Dataset entries:

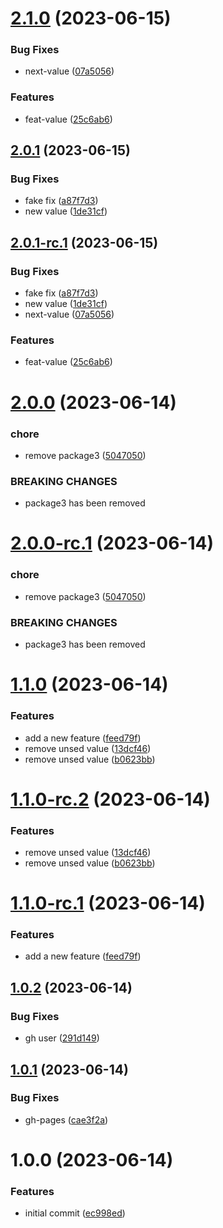 # [2.1.0](https://github.com/konstellation-io/release-workflow-poc/compare/v2.0.1...v2.1.0) (2023-06-15)


### Bug Fixes

* next-value ([07a5056](https://github.com/konstellation-io/release-workflow-poc/commit/07a5056e571e8ea684e00cc1007f1976021f0a1f))


### Features

* feat-value ([25c6ab6](https://github.com/konstellation-io/release-workflow-poc/commit/25c6ab6cafa5f0850fa626538c715334c319533c))

## [2.0.1](https://github.com/konstellation-io/release-workflow-poc/compare/v2.0.0...v2.0.1) (2023-06-15)

### Bug Fixes

* fake fix ([a87f7d3](https://github.com/konstellation-io/release-workflow-poc/commit/a87f7d3f36f6c56b3c9e25bf61f57311401f9b50))
* new value ([1de31cf](https://github.com/konstellation-io/release-workflow-poc/commit/1de31cfaf1522dba8758057f2af2f5dedb1bff14))

## [2.0.1-rc.1](https://github.com/konstellation-io/release-workflow-poc/compare/v2.0.0...v2.0.1-rc.1) (2023-06-15)


### Bug Fixes

* fake fix ([a87f7d3](https://github.com/konstellation-io/release-workflow-poc/commit/a87f7d3f36f6c56b3c9e25bf61f57311401f9b50))
* new value ([1de31cf](https://github.com/konstellation-io/release-workflow-poc/commit/1de31cfaf1522dba8758057f2af2f5dedb1bff14))
* next-value ([07a5056](https://github.com/konstellation-io/release-workflow-poc/commit/07a5056e571e8ea684e00cc1007f1976021f0a1f))


### Features

* feat-value ([25c6ab6](https://github.com/konstellation-io/release-workflow-poc/commit/25c6ab6cafa5f0850fa626538c715334c319533c))

# [2.0.0](https://github.com/konstellation-io/release-workflow-poc/compare/v1.1.0...v2.0.0) (2023-06-14)


### chore

* remove package3 ([5047050](https://github.com/konstellation-io/release-workflow-poc/commit/5047050fbfa272744fefe6548b4bf9778d865995))


### BREAKING CHANGES

* package3 has been removed

# [2.0.0-rc.1](https://github.com/konstellation-io/release-workflow-poc/compare/v1.1.0...v2.0.0-rc.1) (2023-06-14)


### chore

* remove package3 ([5047050](https://github.com/konstellation-io/release-workflow-poc/commit/5047050fbfa272744fefe6548b4bf9778d865995))


### BREAKING CHANGES

* package3 has been removed

# [1.1.0](https://github.com/konstellation-io/release-workflow-poc/compare/v1.0.2...v1.1.0) (2023-06-14)


### Features

* add a new feature ([feed79f](https://github.com/konstellation-io/release-workflow-poc/commit/feed79f82172d57a5887b4f6d79da17fd31a5d2b))
* remove unsed value ([13dcf46](https://github.com/konstellation-io/release-workflow-poc/commit/13dcf46b3859bedc26d1a95bdfd04cef6b636667))
* remove unsed value ([b0623bb](https://github.com/konstellation-io/release-workflow-poc/commit/b0623bb204135a806ed7cc5b6c3951bea2aa7419))

# [1.1.0-rc.2](https://github.com/konstellation-io/release-workflow-poc/compare/v1.1.0-rc.1...v1.1.0-rc.2) (2023-06-14)


### Features

* remove unsed value ([13dcf46](https://github.com/konstellation-io/release-workflow-poc/commit/13dcf46b3859bedc26d1a95bdfd04cef6b636667))
* remove unsed value ([b0623bb](https://github.com/konstellation-io/release-workflow-poc/commit/b0623bb204135a806ed7cc5b6c3951bea2aa7419))

# [1.1.0-rc.1](https://github.com/konstellation-io/release-workflow-poc/compare/v1.0.2...v1.1.0-rc.1) (2023-06-14)


### Features

* add a new feature ([feed79f](https://github.com/konstellation-io/release-workflow-poc/commit/feed79f82172d57a5887b4f6d79da17fd31a5d2b))

## [1.0.2](https://github.com/konstellation-io/release-workflow-poc/compare/v1.0.1...v1.0.2) (2023-06-14)


### Bug Fixes

* gh user ([291d149](https://github.com/konstellation-io/release-workflow-poc/commit/291d1498ca660c936cf9217f07600e8833c8b238))

## [1.0.1](https://github.com/konstellation-io/release-workflow-poc/compare/v1.0.0...v1.0.1) (2023-06-14)


### Bug Fixes

* gh-pages ([cae3f2a](https://github.com/konstellation-io/release-workflow-poc/commit/cae3f2a21d63bcc0409ca7a8c721f62a51e8fcae))

# 1.0.0 (2023-06-14)


### Features

* initial commit ([ec998ed](https://github.com/konstellation-io/release-workflow-poc/commit/ec998edd49930871121ea5165336b104453209cb))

What the exercise asks - Please output the records above exactly, without the pictures.

Answer to this exercise -
 # [2.1.0](https://github.com/konstellation-io/release-workflow-poc/compare/v2.0.1...v2.1.0) (2023-06-15)


### Bug Fixes

* next-value ([07a5056](https://github.com/konstellation-io/release-workflow-poc/commit/07a5056e571e8ea684e00cc1007f1976021f0a1f))


### Features

* feat-value ([25c6ab6](https://github.com/konstellation-io/release-workflow-poc/commit/25c6ab6cafa5f0850fa626538c715334c319533c))

## [2.0.1](https://github.com/konstellation-io/release-workflow-poc/compare/v2.0.0...v2.0.1) (2023-06-15)

### Bug Fixes

* fake fix ([a87f7d3](https://github.com/konstellation-io/release-workflow-poc/commit/a87f7d3f36f6c56b3c9e25bf61f57311401f9b50))
* new value ([1de31cf](https://github.com/konstellation-io/release-workflow-poc/commit/1de31cfaf1522dba8758057f2af2f5dedb1bff14))

## [2.0.1-rc.1](https://github.com/konstellation-io/release-workflow-poc/compare/v2.0.0...v2.0.1-rc.1) (2023-06-15)


### Bug Fixes

* fake fix ([a87f7d3](https://github.com/konstellation-io/release-workflow-poc/commit/a87f7d3f36f6c56b3c9e25bf61f57311401f9b50))
* new value ([1de31cf](https://github.com/konstellation-io/release-workflow-poc/commit/1de31cfaf1522dba8758057f2af2f5dedb1bff14))
* next-value ([07a5056](https://github.com/konstellation-io/release-workflow-poc/commit/07a5056e571e8ea684e00cc1007f1976021f0a1f))


### Features

* feat-value ([25c6ab6](https://github.com/konstellation-io/release-workflow-poc/commit/25c6ab6cafa5f0850fa626538c715334c319533c))

# [2.0.0](https://github.com/konstellation-io/release-workflow-poc/compare/v1.1.0...v2.0.0) (2023-06-14)


### chore

* remove package3 ([5047050](https://github.com/konstellation-io/release-workflow-poc/commit/5047050fbfa272744fefe6548b4bf9778d865995))


### BREAKING CHANGES

* package3 has been removed

# [2.0.0-rc.1](https://github.com/konstellation-io/release-workflow-poc/compare/v1.1.0...v2.0.0-rc.1) (2023-06-14)


### chore

* remove package3 ([5047050](https://github.com/konstellation-io/release-workflow-poc/commit/5047050fbfa272744fefe6548b4bf9778d865995))


### BREAKING CHANGES

* package3 has been removed

# [1.1.0](https://github.com/konstellation-io/release-workflow-poc/compare/v1.0.2...v1.1.0) (2023-06-14)


### Features

* add a new feature ([feed79f](https://github.com/konstellation-io/release-workflow-poc/commit/feed79f82172d57a5887b4f6d79da17fd31a5d2b))
* remove unsed value ([13dcf46](https://github.com/konstellation-io/release-workflow-poc/commit/13dcf46b3859bedc26d1a95bdfd04cef6b636667))
* remove unsed value ([b0623bb](https://github.com/konstellation-io/release-workflow-poc/commit/b0623bb204135a806ed7cc5b6c3951bea2aa7419))

# [1.1.0-rc.2](https://github.com/konstellation-io/release-workflow-poc/compare/v1.1.0-rc.1...v1.1.0-rc.2) (2023-06-14)


### Features

* remove unsed value ([13dcf46](https://github.com/konstellation-io/release-workflow-poc/commit/13dcf46b3859bedc26d1a95bdfd04cef6b636667))
* remove unsed value ([b0623bb](https://github.com/konstellation-io/release-workflow-poc/commit/b0623bb204135a806ed7cc5b6c3951bea2aa7419))

# [1.1.0-rc.1](https://github.com/konstellation-io/release-workflow-poc/compare/v1.0.2...v1.1.0-rc.1) (2023-06-14)


### Features

* add a new feature ([feed79f](https://github.com/konstellation-io/release-workflow-poc/commit/feed79f82172d57a5887b4f6d79da17fd31a5d2b))

## [1.0.2](https://github.com/konstellation-io/release-workflow-poc/compare/v1.0.1...v1.0.2) (2023-06-14)


### Bug Fixes

* gh user ([291d149](https://github.com/konstellation-io/release-workflow-poc/commit/291d1498ca660c936cf9217f07600e8833c8b238))

## [1.0.1](https://github.com/konstellation-io/release-workflow-poc/compare/v1.0.0...v1.0.1) (2023-06-14)


### Bug Fixes

* gh-pages ([cae3f2a](https://github.com/konstellation-io/release-workflow-poc/commit/cae3f2a21d63bcc0409ca7a8c721f62a51e8fcae))

# 1.0.0 (2023-06-14)


### Features

* initial commit ([ec998ed](https://github.com/konstellation-io/release-workflow-poc/commit/ec998edd49930871121ea5165336b104453209cb))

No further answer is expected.